L’osservazione degli effetti talvolta malefici, prodotti dallo “sguardo” dei due “pianeti-occhi” sui campi e sulle acque, generò la convinzione che l’origine di qualsiasi sofferenza fosse causata dall’influenza del cosi detto “occhio cattivo”. Poi, quando la capacità di emanare questa forza venne attribuita ad alcuni individui ritenuti, forse a causa del loro aspetto, possessori anche del tutto inconsci di tale prerogativa, la superstizione del “malocchio” raggiunse una diffusione enorme. A seguito della credenza secondo la quale la persona, prendendo contatto attraverso il simbolo con il suo modello, diviene “una porzione di quell’essere “magico” e acquisisce l’immunità e la tutela dalle sue influenze malefiche”, così da permettere agli amuleti degli “occhi” di godere  di grande diffusione e popolarità.

Il mistero della fecondità della donna e della terra è il primo fenomeno che l’uomo si è prefisso di controllare e favorire attraverso la forza magica. Si può presumere che ad assicurare la fertilità siano state preposte, già in epoca paleolitica, le celebri statuette definite, “Dea Madre” che sono state ritrovate in molte regioni dell’Europa e dell’Asia e, in gran numero, anche in Sardegna.

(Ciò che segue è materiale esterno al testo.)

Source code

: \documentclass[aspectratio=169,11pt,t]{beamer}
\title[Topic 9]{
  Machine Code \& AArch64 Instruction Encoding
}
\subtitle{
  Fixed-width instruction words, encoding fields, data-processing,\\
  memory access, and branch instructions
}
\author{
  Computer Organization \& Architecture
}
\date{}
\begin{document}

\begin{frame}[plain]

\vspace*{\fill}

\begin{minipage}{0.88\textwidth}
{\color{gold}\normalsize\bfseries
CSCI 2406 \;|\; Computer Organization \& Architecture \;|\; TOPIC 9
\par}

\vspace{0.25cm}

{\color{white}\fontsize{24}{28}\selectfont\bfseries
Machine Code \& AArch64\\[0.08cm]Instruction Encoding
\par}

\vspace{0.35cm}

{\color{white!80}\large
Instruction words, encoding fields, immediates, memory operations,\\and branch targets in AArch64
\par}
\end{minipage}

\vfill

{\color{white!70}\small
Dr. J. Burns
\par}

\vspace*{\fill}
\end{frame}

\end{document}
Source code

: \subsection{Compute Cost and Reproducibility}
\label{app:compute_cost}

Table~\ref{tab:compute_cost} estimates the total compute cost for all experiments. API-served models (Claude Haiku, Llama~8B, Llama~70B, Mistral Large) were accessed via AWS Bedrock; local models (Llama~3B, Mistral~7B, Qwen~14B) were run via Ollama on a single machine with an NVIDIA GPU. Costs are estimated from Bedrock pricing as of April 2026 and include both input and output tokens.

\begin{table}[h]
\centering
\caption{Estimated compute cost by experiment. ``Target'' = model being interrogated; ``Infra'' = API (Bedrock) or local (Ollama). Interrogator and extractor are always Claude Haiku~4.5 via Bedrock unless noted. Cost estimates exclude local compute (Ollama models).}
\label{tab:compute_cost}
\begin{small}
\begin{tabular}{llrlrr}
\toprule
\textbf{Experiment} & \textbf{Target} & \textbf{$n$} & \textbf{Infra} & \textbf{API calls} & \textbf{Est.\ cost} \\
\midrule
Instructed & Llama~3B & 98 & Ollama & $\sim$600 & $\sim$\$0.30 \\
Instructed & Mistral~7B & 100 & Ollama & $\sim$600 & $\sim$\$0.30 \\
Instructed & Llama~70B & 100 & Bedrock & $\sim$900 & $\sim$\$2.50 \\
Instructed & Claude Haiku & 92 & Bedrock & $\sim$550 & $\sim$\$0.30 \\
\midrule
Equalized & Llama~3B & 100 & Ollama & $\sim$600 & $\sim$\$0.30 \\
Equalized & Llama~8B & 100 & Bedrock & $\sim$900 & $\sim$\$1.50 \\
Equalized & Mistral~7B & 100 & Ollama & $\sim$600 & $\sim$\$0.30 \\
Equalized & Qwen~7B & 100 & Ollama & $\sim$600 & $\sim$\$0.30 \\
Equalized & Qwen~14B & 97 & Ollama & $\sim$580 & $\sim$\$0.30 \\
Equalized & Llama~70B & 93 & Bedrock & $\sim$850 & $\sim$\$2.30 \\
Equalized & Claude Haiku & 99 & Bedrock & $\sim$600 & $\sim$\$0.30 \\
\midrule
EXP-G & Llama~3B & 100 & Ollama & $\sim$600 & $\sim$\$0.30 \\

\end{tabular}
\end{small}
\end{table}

Amuleti con conchiglie marine, ritenute sin dalle origini dell’uomo una potente tutela contro il malocchio, sono stati ritrovati in Sardegna nelle tombe puniche. Le stesse virtù delle conchiglie sono state attribuite nella religione giudaico-araba agli opercoli di alcuni gasteropodi come il Turbo rugosus che per la sua forma, richiamante quella dell’occhio, è divenuto l’amuleto deputato più di ogni altro a proteggere gli occhi da ogni male. Per questa funzione, nella religione popolare cristiana, si ritrova accoppiato ad un’immagine sacra ed è denominato “occhio di Santa Lucia”.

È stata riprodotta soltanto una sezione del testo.